(SUPPLIED DATA begins)

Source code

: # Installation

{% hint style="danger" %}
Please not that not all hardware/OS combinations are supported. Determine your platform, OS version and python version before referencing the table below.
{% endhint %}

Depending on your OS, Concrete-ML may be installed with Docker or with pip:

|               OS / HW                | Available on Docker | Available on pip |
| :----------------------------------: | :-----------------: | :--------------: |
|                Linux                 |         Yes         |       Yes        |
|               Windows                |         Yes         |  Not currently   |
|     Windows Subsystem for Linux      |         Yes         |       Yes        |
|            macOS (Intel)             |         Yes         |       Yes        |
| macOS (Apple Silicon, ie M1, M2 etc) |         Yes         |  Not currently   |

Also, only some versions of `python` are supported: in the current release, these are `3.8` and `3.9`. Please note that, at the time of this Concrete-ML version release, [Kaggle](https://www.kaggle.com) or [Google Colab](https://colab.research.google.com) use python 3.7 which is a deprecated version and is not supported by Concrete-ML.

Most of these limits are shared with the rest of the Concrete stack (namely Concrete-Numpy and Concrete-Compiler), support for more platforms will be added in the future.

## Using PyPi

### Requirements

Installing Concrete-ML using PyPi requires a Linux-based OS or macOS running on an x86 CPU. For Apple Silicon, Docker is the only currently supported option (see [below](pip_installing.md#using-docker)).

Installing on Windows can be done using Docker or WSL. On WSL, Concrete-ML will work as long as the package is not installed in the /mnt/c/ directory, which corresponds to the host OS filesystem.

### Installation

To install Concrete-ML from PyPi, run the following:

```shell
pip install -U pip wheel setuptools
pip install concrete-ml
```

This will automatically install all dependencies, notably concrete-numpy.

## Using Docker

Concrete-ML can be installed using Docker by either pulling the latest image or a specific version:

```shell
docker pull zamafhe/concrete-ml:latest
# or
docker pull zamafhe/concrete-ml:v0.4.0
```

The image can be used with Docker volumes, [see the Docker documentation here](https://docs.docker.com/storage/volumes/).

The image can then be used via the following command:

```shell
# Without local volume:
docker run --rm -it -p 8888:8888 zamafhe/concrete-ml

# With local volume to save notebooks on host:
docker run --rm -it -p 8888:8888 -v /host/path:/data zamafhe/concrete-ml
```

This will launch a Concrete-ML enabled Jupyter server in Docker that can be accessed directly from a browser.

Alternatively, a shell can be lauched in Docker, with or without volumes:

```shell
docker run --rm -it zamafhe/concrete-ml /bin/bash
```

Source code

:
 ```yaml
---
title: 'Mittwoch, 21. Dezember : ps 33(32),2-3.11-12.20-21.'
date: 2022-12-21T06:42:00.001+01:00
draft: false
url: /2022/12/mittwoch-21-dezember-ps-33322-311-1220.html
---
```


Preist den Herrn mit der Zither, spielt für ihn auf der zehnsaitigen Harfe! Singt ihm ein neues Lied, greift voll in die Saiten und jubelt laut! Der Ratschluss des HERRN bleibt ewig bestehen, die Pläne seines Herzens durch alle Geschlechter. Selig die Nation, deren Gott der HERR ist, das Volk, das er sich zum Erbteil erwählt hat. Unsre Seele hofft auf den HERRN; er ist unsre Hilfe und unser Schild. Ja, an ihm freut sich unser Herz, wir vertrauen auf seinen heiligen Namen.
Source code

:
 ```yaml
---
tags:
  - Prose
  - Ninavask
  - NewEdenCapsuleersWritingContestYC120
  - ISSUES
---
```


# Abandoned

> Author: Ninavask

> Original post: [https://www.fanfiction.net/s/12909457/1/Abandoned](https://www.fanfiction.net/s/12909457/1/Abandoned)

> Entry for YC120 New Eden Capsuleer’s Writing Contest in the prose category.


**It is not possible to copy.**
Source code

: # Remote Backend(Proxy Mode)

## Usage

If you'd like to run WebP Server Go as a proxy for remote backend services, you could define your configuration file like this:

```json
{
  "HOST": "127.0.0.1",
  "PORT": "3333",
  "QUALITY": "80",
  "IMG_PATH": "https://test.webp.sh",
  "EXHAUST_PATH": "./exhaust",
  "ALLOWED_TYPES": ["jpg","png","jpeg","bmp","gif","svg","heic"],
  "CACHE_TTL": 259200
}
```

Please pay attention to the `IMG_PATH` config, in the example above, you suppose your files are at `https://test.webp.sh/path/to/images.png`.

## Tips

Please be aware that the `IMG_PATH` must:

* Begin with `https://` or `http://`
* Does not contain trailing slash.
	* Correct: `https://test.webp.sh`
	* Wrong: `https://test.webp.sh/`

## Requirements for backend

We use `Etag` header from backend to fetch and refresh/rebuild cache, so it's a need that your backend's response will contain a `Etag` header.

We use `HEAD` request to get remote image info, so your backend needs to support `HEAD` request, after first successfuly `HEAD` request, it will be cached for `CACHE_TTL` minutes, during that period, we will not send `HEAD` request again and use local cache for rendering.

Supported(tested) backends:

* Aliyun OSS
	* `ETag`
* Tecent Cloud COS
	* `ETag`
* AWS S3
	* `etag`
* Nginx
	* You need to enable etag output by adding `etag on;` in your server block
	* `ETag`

(SUPPLIED DATA ends)
(SUPPLIED DATA begins)

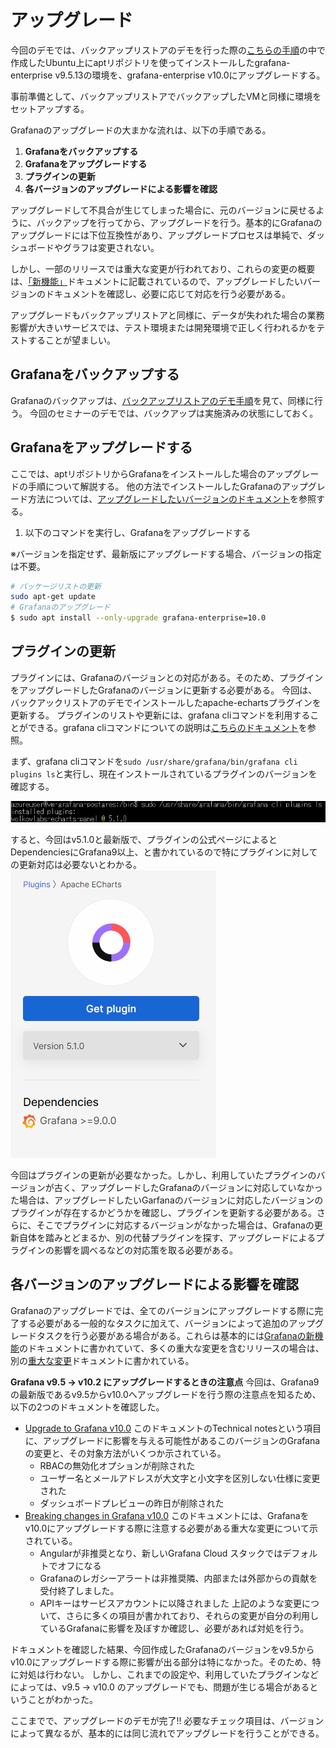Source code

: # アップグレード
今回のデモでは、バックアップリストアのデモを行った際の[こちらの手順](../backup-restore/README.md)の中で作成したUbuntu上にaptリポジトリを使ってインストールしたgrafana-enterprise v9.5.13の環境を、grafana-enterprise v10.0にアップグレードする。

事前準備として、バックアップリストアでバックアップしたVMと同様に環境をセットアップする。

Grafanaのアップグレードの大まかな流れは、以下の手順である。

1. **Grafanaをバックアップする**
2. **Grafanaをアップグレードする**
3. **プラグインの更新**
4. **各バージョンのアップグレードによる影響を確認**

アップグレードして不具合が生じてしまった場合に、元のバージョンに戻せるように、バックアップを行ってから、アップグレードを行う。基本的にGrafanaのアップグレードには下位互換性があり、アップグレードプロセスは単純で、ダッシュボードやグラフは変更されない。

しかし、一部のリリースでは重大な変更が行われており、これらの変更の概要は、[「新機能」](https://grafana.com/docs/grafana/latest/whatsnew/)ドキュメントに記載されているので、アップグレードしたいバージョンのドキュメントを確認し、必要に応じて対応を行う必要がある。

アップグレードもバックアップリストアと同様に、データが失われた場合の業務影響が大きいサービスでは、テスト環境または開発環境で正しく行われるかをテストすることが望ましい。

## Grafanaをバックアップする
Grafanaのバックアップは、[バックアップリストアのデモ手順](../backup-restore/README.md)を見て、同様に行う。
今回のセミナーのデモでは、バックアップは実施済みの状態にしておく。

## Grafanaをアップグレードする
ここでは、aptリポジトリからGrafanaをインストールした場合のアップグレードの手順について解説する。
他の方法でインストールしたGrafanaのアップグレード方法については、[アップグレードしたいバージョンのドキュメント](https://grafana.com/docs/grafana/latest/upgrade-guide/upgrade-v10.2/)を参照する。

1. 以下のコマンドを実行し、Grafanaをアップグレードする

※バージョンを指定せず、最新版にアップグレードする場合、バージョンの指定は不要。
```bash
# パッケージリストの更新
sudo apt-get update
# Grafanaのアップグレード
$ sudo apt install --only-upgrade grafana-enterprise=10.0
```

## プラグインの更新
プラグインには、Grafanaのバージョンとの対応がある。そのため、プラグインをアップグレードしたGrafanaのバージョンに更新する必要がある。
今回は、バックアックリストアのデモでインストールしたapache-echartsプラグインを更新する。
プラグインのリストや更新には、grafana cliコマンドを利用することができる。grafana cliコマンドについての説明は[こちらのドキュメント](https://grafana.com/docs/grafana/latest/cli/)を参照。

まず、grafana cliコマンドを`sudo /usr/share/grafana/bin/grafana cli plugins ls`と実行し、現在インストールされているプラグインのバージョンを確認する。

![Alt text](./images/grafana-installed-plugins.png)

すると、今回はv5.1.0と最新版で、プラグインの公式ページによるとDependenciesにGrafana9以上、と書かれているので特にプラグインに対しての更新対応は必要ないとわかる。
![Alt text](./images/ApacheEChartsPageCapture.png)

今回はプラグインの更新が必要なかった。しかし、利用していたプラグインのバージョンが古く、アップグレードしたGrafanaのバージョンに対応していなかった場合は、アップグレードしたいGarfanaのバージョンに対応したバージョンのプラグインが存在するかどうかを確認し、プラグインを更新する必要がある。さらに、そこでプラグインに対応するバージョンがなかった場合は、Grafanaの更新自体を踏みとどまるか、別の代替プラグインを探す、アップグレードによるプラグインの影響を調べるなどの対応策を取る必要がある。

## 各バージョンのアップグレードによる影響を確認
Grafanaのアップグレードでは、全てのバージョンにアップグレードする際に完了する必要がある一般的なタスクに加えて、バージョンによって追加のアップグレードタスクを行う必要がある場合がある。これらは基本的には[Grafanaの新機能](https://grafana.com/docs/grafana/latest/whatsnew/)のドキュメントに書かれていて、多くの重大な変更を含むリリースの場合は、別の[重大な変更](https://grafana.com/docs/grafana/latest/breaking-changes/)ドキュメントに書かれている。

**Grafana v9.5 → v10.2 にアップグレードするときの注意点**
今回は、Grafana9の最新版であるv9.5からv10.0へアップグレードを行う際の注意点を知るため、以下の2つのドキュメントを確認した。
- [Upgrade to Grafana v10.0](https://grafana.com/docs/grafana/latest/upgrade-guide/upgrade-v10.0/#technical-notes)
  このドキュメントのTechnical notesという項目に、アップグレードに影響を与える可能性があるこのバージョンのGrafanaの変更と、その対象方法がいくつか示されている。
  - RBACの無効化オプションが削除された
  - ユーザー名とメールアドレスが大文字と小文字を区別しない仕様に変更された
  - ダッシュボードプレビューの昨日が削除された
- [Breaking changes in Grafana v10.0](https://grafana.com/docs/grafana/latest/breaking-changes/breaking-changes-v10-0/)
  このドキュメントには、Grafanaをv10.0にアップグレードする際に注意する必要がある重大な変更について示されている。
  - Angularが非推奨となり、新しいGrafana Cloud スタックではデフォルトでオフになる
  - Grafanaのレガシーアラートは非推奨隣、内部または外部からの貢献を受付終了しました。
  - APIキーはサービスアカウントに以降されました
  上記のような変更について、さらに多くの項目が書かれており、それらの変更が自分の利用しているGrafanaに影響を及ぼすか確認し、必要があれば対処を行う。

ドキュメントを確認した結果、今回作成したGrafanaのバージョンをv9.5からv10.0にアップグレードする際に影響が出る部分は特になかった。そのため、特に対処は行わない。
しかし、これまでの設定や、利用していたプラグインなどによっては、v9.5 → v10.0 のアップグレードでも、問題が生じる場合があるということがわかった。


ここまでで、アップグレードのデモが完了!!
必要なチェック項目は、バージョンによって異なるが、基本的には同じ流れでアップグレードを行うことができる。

(SUPPLIED DATA ends)
(SUPPLIED DATA begins)

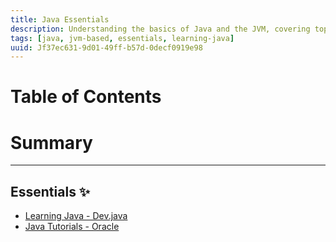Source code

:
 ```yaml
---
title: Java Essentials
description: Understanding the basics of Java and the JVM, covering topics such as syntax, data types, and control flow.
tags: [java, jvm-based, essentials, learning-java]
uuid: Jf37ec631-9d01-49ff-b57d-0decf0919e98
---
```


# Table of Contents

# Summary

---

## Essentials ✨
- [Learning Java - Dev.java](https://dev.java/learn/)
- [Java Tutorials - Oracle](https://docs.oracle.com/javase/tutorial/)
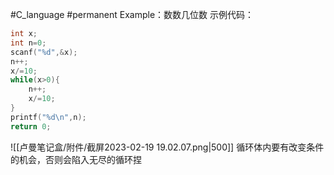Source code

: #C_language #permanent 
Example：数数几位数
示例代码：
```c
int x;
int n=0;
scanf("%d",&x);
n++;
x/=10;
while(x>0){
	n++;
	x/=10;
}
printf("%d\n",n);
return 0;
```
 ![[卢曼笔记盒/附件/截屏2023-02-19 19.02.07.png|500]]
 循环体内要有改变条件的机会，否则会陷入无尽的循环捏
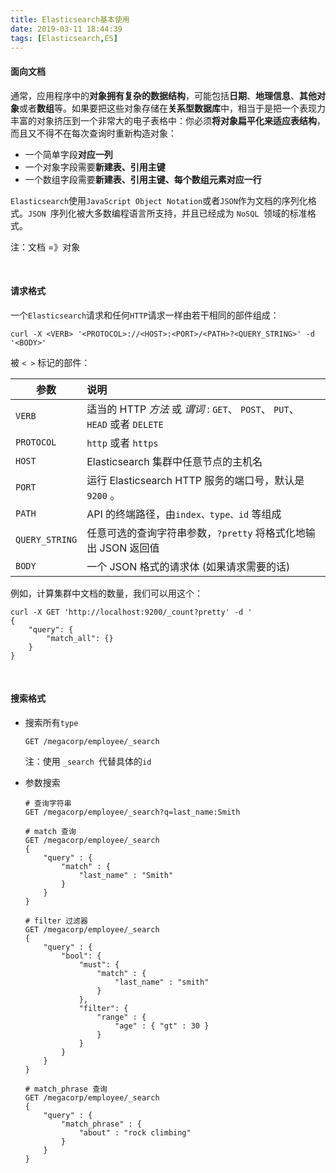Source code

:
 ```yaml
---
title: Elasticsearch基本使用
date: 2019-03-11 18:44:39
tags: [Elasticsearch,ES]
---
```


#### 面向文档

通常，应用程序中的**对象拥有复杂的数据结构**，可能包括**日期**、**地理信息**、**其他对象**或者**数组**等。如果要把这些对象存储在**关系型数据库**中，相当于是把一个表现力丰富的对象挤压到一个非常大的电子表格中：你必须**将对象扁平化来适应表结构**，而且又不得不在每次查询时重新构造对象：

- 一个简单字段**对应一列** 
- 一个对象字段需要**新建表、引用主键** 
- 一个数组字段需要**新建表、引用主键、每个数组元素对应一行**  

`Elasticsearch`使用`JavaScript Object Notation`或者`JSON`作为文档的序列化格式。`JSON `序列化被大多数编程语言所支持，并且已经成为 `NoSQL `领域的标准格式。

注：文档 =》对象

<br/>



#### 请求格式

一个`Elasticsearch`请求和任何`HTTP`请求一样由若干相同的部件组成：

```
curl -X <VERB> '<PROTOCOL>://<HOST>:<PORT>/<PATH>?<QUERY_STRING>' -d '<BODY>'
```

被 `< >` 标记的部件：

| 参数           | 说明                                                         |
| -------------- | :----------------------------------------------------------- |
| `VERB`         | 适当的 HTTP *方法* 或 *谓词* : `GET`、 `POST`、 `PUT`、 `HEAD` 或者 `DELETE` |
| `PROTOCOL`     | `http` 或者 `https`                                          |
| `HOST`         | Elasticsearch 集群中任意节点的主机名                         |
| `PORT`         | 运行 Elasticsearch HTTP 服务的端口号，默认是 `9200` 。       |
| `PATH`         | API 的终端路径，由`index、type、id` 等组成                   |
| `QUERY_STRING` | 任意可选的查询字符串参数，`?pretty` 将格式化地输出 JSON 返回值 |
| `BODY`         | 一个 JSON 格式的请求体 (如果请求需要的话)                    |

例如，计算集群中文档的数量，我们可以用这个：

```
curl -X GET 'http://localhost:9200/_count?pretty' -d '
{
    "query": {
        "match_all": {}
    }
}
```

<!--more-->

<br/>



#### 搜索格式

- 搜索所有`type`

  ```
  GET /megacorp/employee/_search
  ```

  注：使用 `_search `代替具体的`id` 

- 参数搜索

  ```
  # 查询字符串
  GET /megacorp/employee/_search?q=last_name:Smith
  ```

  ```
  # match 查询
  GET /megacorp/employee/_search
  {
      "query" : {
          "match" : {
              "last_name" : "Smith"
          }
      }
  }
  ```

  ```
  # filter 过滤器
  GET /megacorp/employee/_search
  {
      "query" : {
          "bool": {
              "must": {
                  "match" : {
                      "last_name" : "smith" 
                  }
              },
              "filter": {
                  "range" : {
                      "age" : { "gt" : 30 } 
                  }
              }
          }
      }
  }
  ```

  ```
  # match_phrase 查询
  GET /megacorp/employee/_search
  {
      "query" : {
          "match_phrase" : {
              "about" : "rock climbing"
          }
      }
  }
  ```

(SUPPLIED DATA ends)

● **TO DO**:
Quote the listing above, but only from the line that shows "今回はプラグインの更新が必要" through the line that shows "## 各バージョンのアップグレードによる影響を確認".

● **RESPONSE BELOW**:
今回はプラグインの更新が必要なかった。しかし、利用していたプラグインのバージョンが古く、アップグレードしたGrafanaのバージョンに対応していなかった場合は、アップグレードしたいGarfanaのバージョンに対応したバージョンのプラグインが存在するかどうかを確認し、プラグインを更新する必要がある。さらに、そこでプラグインに対応するバージョンがなかった場合は、Grafanaの更新自体を踏みとどまるか、別の代替プラグインを探す、アップグレードによるプラグインの影響を調べるなどの対応策を取る必要がある。

## 各バージョンのアップグレードによる影響を確認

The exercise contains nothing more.